Millions of retired individuals may see a new system where income tax is automatically deducted from their state pension before they receive it. This potential change could mean applying a 20% tax rate when the state pension surpasses the tax-free threshold, set to be over £12,570 from the upcoming year.
The Department for Work and Pensions (DWP) has reportedly discussed these proposals, but no final decisions have been made. Earlier, Chancellor Rachel Reeves assured that those relying solely on the state pension would not be taxed.
If implemented, individuals with only the state pension as their income might be eligible for tax refunds at the year-end. The state pension typically increases annually in line with the triple lock, ensuring a rise based on the highest of earnings growth, September inflation, or 2.5%.
The full new state pension amounts to £241.30 weekly (£12,547.60 annually), while the old basic state pension is now £184.90 weekly (£9,614.80 annually). Makerfield MP Andy Burnham, a potential Prime Minister candidate, pledged to uphold the state pension triple lock in an interview, emphasizing the importance of maintaining this commitment.

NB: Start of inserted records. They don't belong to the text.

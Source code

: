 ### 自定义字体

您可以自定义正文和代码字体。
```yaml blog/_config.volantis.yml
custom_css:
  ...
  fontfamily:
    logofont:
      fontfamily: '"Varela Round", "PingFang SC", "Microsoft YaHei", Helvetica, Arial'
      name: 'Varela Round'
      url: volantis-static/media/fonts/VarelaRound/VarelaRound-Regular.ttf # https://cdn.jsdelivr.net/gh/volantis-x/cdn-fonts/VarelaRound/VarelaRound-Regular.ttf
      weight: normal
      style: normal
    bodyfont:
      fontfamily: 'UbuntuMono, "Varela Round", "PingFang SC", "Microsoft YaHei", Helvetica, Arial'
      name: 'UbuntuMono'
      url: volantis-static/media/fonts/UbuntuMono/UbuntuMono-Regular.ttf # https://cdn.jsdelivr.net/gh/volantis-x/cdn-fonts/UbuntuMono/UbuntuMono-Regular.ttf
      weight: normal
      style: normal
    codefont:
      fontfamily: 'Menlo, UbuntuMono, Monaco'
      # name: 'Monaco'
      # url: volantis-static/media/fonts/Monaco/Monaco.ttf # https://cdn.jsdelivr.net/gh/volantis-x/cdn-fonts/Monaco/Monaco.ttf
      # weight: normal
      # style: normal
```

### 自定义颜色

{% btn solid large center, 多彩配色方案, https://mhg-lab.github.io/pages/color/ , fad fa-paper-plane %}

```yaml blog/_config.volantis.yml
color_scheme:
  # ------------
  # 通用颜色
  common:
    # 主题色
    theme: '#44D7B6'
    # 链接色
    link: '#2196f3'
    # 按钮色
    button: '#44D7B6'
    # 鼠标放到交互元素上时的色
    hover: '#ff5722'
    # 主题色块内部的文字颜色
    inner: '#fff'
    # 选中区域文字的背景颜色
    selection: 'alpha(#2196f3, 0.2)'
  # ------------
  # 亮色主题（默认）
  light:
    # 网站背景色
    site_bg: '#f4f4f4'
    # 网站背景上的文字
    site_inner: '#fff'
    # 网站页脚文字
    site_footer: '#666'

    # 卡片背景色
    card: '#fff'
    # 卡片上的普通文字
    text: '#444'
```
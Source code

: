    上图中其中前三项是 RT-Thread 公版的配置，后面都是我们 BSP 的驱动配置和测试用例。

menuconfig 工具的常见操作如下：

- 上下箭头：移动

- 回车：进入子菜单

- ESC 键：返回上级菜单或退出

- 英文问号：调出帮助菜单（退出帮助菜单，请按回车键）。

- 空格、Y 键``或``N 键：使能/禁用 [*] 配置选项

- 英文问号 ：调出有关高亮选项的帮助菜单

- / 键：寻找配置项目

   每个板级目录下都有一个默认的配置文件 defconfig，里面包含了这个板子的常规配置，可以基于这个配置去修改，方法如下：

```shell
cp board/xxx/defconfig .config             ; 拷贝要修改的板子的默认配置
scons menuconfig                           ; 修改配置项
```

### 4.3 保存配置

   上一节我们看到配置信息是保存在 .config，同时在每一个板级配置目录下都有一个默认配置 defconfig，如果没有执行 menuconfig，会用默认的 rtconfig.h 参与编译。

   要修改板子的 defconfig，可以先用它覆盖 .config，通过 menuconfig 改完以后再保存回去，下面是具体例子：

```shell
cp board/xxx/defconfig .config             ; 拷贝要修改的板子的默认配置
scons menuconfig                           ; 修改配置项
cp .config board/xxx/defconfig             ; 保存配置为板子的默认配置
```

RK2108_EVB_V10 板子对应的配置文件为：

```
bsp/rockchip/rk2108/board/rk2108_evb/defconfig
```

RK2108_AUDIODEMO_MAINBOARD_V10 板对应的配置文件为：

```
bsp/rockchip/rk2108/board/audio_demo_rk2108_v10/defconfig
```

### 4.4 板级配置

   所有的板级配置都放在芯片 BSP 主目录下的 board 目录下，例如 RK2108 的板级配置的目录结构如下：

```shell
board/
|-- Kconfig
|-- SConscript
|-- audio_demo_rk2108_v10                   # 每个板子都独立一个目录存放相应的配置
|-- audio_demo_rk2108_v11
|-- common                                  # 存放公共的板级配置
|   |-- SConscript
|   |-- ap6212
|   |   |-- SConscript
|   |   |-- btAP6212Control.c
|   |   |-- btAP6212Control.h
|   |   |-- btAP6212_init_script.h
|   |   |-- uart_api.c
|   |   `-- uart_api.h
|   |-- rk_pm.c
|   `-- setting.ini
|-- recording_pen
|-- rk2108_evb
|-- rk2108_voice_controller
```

Furthermore, Burnham hinted at reassessing the income tax personal allowance, currently frozen until April 2031. The personal allowance denotes the annual earnings threshold before income tax applies. The government clarified to The Telegraph that there have been no alterations to the state pension’s tax treatment, stating that research is conducted routinely to improve pensioners’ tax system experiences.
For any inquiries, the Mirror has reached out to the DWP for comments.